== Activity ==
In your reply, reproduce every line of the data without any alteration.
____
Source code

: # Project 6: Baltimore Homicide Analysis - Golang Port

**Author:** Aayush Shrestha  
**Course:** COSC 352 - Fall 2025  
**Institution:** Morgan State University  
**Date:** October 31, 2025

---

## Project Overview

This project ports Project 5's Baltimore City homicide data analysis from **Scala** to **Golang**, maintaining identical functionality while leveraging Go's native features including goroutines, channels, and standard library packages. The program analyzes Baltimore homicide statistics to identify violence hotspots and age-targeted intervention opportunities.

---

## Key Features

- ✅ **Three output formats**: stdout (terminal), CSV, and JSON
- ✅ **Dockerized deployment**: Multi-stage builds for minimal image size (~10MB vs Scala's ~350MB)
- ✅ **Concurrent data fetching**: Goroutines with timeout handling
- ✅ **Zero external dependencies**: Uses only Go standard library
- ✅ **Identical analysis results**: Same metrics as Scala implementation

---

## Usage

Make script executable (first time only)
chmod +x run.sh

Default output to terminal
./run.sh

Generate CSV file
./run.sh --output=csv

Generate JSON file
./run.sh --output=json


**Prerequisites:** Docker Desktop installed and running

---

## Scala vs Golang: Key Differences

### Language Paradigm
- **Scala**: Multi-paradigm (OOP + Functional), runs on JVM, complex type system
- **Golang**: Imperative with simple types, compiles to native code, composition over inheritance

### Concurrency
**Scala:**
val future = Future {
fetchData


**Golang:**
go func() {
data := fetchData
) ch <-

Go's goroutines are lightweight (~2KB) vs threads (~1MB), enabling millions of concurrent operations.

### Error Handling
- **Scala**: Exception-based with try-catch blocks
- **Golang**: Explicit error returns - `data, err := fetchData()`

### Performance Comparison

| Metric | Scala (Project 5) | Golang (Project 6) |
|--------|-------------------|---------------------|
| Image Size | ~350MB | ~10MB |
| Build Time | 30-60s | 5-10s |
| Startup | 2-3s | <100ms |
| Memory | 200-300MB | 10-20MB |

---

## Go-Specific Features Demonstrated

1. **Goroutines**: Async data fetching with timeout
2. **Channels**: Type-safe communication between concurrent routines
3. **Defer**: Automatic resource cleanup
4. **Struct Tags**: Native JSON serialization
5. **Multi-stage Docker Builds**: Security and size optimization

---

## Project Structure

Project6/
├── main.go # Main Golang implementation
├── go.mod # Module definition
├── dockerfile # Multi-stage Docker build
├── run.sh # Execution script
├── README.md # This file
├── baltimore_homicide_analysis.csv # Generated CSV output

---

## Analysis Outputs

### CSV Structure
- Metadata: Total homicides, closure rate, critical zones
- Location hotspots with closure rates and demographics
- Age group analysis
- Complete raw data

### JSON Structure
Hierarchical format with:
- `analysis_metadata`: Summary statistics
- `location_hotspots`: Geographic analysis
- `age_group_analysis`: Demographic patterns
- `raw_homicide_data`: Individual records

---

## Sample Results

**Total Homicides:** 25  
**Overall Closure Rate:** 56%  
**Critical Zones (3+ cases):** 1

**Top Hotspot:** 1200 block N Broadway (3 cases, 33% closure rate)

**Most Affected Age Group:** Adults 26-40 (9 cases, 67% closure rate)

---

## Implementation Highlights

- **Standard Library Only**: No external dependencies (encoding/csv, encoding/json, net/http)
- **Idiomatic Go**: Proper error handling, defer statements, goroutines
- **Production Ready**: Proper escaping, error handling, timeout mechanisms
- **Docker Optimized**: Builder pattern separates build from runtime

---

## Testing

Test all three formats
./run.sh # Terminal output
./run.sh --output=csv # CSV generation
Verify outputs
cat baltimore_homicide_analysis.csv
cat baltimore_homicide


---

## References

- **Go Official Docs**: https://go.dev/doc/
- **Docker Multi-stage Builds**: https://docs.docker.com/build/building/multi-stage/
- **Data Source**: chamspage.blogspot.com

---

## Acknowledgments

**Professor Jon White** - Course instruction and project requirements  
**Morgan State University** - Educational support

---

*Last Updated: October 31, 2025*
____
== Reply ==
Source code

: # Project 6: Baltimore Homicide Analysis - Golang Port

**Author:** Aayush Shrestha  
**Course:** COSC 352 - Fall 2025  
**Institution:** Morgan State University  
**Date:** October 31, 2025

---

## Project Overview

This project ports Project 5's Baltimore City homicide data analysis from **Scala** to **Golang**, maintaining identical functionality while leveraging Go's native features including goroutines, channels, and standard library packages. The program analyzes Baltimore homicide statistics to identify violence hotspots and age-targeted intervention opportunities.

---

## Key Features

- ✅ **Three output formats**: stdout (terminal), CSV, and JSON
- ✅ **Dockerized deployment**: Multi-stage builds for minimal image size (~10MB vs Scala's ~350MB)
- ✅ **Concurrent data fetching**: Goroutines with timeout handling
- ✅ **Zero external dependencies**: Uses only Go standard library
- ✅ **Identical analysis results**: Same metrics as Scala implementation

---

## Usage

Make script executable (first time only)
chmod +x run.sh

Default output to terminal
./run.sh

Generate CSV file
./run.sh --output=csv

Generate JSON file
./run.sh --output=json


**Prerequisites:** Docker Desktop installed and running

---

## Scala vs Golang: Key Differences

### Language Paradigm
- **Scala**: Multi-paradigm (OOP + Functional), runs on JVM, complex type system
- **Golang**: Imperative with simple types, compiles to native code, composition over inheritance

### Concurrency
**Scala:**
val future = Future {
fetchData


**Golang:**
go func() {
data := fetchData
) ch <-

Go's goroutines are lightweight (~2KB) vs threads (~1MB), enabling millions of concurrent operations.

### Error Handling
- **Scala**: Exception-based with try-catch blocks
- **Golang**: Explicit error returns - `data, err := fetchData()`

### Performance Comparison

| Metric | Scala (Project 5) | Golang (Project 6) |
|--------|-------------------|---------------------|
| Image Size | ~350MB | ~10MB |
| Build Time | 30-60s | 5-10s |
| Startup | 2-3s | <100ms |
| Memory | 200-300MB | 10-20MB |

---

## Go-Specific Features Demonstrated

1. **Goroutines**: Async data fetching with timeout
2. **Channels**: Type-safe communication between concurrent routines
3. **Defer**: Automatic resource cleanup
4. **Struct Tags**: Native JSON serialization
5. **Multi-stage Docker Builds**: Security and size optimization

---

## Project Structure

Project6/
├── main.go # Main Golang implementation
├── go.mod # Module definition
├── dockerfile # Multi-stage Docker build
├── run.sh # Execution script
├── README.md # This file
├── baltimore_homicide_analysis.csv # Generated CSV output

---

## Analysis Outputs

### CSV Structure
- Metadata: Total homicides, closure rate, critical zones
- Location hotspots with closure rates and demographics
- Age group analysis
- Complete raw data

### JSON Structure
Hierarchical format with:
- `analysis_metadata`: Summary statistics
- `location_hotspots`: Geographic analysis
- `age_group_analysis`: Demographic patterns
- `raw_homicide_data`: Individual records

---

## Sample Results

**Total Homicides:** 25  
**Overall Closure Rate:** 56%  
**Critical Zones (3+ cases):** 1

**Top Hotspot:** 1200 block N Broadway (3 cases, 33% closure rate)

**Most Affected Age Group:** Adults 26-40 (9 cases, 67% closure rate)

---

## Implementation Highlights

- **Standard Library Only**: No external dependencies (encoding/csv, encoding/json, net/http)
- **Idiomatic Go**: Proper error handling, defer statements, goroutines
- **Production Ready**: Proper escaping, error handling, timeout mechanisms
- **Docker Optimized**: Builder pattern separates build from runtime

---

## Testing

Test all three formats
./run.sh # Terminal output
./run.sh --output=csv # CSV generation
Verify outputs
cat baltimore_homicide_analysis.csv
cat baltimore_homicide


---

## References

- **Go Official Docs**: https://go.dev/doc/
- **Docker Multi-stage Builds**: https://docs.docker.com/build/building/multi-stage/
- **Data Source**: chamspage.blogspot.com

---

## Acknowledgments

**Professor Jon White** - Course instruction and project requirements  
**Morgan State University** - Educational support

---

*Last Updated: October 31, 2025*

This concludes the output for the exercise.